TERRACE CAN boast about many local food growers and providers, including having the “champagne of honey.”
Fireweed honey has its own colour – almost clear – and is considered the best in the world, says beekeeper Cynthia Ridler, of Mountain Meadow Honey.
“Once you taste it, you’re going to be spoiled,” she says.
Ridler started with a couple of beehives in 1994 and around 2004, she started doing it as a business, she says. She sells it at the farmers market if there’s a lot of it, otherwise she sells to local people and online to some friends.
And thanks to a city bylaw, backyard bees are allowed here with certain restriction – for example, a backyard beekeeper is only allowed to have one or two hives.
“A lot of backyard beekeepers just want one or two hives for their own honey and to get back to a little more control on their own food sources,” she says. At the fall fair this year, Ridler and others plan on doing a honey extraction demonstration by hand and with an electrical extractor and hand out information among other things, says Ridler.
How does she know that her bees are producing fireweed honey when they can go to many different plants? “The significant crop is fireweed,” she says, adding that to call it fireweed honey, a majority of the flowers in the area have to be fireweed.
Store bought honey can be pasteurized and she says it’s not clear why.
“Honey is one substance on earth that never spoils,” says Ridler.
Honey has been found in pyramids and the Egyptians used it to embalm people, she explains.
It was also used for wax and is good because it doesn’t produce carbon monoxide and cleans the air, she says.
The beekeepers at the fall fair plan to hand out information; some of which is little known things about bees and honey.
How much honey she gets from her hives depends on the weather.
“Some years we have hives with over 300 pounds of honey each. Last year I never took any honey at all,” she says, adding that this summer has been better. “We need a combination of it (rain and sun). Bees don’t thrive in extremes,” she says.
Ridler invites everyone to come out to the fair and ask questions of the beekeepers.
“We can provide them with information, how to get started,” she says about those who might be interested in starting their own hives.
Ridler knows the bees so well, she doesn’t wear protective clothing much any more. If you’re checking inside the hive where the queen is and it’s a nice cool day, you could destroy the brood stock and you’re going to get stung, she says.

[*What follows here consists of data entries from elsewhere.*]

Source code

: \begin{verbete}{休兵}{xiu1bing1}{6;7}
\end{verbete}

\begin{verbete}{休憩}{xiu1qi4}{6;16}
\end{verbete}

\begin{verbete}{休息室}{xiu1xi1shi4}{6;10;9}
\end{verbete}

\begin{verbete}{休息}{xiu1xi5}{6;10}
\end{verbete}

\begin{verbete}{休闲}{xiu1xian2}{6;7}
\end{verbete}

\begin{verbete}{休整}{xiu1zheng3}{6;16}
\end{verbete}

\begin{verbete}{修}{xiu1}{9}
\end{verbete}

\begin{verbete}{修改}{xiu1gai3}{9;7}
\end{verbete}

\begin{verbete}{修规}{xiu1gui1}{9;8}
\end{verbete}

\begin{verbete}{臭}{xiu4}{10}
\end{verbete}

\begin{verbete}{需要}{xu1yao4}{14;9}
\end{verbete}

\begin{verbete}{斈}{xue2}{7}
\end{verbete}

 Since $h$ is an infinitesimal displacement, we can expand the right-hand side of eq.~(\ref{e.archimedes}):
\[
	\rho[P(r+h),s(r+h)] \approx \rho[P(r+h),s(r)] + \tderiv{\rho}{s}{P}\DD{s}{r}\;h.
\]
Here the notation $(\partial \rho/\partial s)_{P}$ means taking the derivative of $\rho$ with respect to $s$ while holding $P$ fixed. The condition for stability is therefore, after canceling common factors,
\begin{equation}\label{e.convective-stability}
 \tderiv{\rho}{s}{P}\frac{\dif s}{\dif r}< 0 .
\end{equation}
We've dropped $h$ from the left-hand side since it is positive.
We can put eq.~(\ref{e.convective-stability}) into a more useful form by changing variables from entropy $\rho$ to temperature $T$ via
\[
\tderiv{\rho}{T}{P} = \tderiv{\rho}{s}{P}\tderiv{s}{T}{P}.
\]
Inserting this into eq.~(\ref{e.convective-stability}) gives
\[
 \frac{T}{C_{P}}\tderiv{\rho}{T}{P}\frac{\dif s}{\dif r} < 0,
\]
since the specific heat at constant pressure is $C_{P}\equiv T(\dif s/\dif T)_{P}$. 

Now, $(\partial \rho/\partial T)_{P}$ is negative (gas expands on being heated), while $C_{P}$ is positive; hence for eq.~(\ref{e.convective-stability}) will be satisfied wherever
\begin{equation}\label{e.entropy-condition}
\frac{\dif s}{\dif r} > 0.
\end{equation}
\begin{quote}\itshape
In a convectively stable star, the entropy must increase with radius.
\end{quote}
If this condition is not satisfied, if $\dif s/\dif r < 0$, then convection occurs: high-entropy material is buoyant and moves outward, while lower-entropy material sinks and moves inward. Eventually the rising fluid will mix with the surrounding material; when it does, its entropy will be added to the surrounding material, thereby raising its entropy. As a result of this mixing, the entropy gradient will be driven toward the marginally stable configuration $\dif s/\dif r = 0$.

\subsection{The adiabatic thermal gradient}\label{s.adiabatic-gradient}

“On a sunny, hot day where they’re actually trying to cool off, they’re happy you’re doing that and they don’t bother you a bit,” she says, adding she might wear the veil sometimes because bees will fly up in your face and startle you, which startles them and can lead to getting stung. And it’s been determined that bees get to know you, she says.
Backyard beekeepers will be at the Thornhill Community Centre during the fall fair Sept. 8 – 9.